全球Windows机器蓝屏，作为量化人，我的检讨来了

昨天下午，微软给大家放了个假。Windows又双叒死机了。不过，这一次不是几台机器，而是全球大范围宕机。这一刻，大家都是“正蓝旗”。

现在根本原因已经找到，绝大多数人的机器都已修复。根本原因在于，一家名为CrowdStrike的安全公司在例行更新时，部署了错误的配置文件到Windows上。

这个错误也是由于另一个比较少见的错误引起的。CrowdStrike软件使用了微软部署在美国中部的云服务Azure，但刚好这个数据中心出现了异常。

这个异常就导致了CrowdStrike在获取配置时，导入了错误的配置信息。这些错误信息下发后，软件终端基于错误的配置运行，就会在Windows终端额外加一个名为csagent.sys的驱动，而这个驱动存在bug，会导致系统陷入蓝屏死循环。

这个错误导致航司、银行和交易所受到重大影响，后面是否会面临巨额赔偿，还不清楚，但微软股价已受严重冲击。

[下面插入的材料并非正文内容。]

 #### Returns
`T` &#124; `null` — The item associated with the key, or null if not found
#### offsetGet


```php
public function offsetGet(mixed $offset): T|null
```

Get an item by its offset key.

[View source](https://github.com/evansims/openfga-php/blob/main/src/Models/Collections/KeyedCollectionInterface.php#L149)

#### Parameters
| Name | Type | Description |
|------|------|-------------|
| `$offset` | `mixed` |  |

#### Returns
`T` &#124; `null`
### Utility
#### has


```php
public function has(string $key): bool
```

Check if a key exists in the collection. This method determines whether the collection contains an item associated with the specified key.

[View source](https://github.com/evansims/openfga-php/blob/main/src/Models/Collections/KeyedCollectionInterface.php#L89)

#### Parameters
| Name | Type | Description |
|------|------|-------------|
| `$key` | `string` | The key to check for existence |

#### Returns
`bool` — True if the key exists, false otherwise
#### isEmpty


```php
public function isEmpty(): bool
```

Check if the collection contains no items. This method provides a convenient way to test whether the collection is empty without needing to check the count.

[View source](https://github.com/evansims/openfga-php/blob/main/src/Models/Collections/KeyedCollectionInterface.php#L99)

目前还不清楚国内有多少从事交易的机构和个人受影响，但是，这也给我们量化人提了一个醒，你构建的交易系统，它安全可靠吗？我们应该如何构建自己的量化交易系统，使得它即使遇到类似的问题，也能保持稳定运行？

这里提几条建议。

第一，一定要达成高覆盖的单元测试和CI/CD流程。一定要意识到任何软件、硬件系统都是有bug的。在你构建量化交易系统时，一定要达成高覆盖单元测试和CI/CD流程。

单元测试不仅仅是在我们开发阶段帮助我们确保各个模块的功能正确，更重要的是，它设置了一组基准，可以帮助我们确定在时刻发生变化的环境下，系统的各项功能仍然满足基准运行要求。

正如这次CrowdStrike案例所显示的那样，即使你的交易系统并没有升级（就像这次的Windows）,但交易系统依赖的第三方组件（比如数据源，Pandas或者Numpy等）仍然可能升级。我们的交易系统在接受任何升级前，都要确保升级后的系统，仍然完全能通过我们所有的测试用例。

像CrowedStrike这样的软件，其实他们平常的测试也是很严格的，但为什么还会出现这样的故障？这里固然有比较偶然的原因（这次是Azure的故障引起），但是，很可能CrowedStrike的测试没有经过CI/CD的覆盖。只有实现了CD，这样才能保证连部署也被测试覆盖到，才会尽量减少错误。

传统上，量化团队都是金融专业的人领导的，他们可能缺乏软件工程的经验，不太懂测试、CI/CD这些专业知识，正因为这样，我写完《Python高效编程实践》这本书之后，特地请了两位金融界的大咖来推荐。因为自己做量化金融有好多年了，知道这个领域，非常需要系统化的软件工程方法来确保软件质量。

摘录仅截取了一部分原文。